======== Entries provided

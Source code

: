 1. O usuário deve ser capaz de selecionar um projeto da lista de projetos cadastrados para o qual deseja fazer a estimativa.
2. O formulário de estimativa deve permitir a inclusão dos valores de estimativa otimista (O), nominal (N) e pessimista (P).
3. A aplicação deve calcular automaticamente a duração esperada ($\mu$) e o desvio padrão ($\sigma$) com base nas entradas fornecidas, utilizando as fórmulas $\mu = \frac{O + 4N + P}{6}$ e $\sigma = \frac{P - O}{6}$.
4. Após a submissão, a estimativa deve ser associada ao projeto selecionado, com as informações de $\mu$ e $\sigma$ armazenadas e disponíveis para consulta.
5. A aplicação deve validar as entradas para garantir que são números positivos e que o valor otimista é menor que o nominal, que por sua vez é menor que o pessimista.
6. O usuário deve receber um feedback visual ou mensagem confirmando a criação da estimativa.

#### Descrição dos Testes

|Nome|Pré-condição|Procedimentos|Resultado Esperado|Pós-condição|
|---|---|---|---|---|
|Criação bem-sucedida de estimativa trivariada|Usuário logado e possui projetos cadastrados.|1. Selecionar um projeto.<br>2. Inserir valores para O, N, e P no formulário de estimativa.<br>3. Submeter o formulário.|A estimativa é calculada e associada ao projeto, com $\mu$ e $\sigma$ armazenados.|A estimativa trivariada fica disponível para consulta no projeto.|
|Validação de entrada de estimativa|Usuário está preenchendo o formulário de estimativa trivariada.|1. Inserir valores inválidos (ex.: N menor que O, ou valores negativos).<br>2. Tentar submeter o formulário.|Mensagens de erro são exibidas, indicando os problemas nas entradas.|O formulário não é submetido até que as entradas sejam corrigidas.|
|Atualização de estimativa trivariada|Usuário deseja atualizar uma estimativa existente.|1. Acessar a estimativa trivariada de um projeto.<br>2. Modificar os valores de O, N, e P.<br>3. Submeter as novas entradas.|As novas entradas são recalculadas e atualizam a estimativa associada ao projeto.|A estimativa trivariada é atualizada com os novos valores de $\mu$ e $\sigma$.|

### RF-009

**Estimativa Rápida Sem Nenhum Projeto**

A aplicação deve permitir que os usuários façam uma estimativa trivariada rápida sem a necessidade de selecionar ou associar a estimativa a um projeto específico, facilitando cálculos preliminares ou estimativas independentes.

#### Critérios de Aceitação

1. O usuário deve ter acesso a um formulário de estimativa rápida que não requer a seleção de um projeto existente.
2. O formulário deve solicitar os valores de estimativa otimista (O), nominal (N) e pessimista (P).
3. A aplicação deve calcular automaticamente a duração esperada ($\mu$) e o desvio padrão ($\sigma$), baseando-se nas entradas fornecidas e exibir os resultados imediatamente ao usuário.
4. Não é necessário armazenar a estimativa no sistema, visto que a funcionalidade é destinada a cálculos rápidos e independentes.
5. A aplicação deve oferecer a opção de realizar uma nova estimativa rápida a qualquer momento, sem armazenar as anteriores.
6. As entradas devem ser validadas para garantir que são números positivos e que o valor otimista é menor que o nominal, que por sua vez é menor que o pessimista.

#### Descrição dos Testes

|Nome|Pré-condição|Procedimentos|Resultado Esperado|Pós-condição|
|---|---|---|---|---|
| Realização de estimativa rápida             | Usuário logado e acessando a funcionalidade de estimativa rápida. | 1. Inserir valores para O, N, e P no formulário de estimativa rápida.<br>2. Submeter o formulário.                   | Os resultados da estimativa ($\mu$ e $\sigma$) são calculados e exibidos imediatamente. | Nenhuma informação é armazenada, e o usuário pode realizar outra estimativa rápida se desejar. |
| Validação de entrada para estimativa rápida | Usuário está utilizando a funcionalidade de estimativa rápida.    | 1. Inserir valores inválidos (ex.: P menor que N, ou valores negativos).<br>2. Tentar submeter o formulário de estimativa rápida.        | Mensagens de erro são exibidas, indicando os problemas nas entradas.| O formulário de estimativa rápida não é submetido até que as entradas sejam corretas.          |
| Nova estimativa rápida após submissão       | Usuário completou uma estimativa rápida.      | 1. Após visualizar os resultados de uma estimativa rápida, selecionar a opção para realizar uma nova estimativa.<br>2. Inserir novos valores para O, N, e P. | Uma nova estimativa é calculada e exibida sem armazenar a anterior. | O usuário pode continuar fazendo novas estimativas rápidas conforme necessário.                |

================

Where a line of the data includes the string "fornecidas", list that line.

-- Answer for this exercise --
3. A aplicação deve calcular automaticamente a duração esperada ($\mu$) e o desvio padrão ($\sigma$) com base nas entradas fornecidas, utilizando as fórmulas $\mu = \frac{O + 4N + P}{6}$ e $\sigma = \frac{P - O}{6}$.
3. A aplicação deve calcular automaticamente a duração esperada ($\mu$) e o desvio padrão ($\sigma$), baseando-se nas entradas fornecidas e exibir os resultados imediatamente ao usuário.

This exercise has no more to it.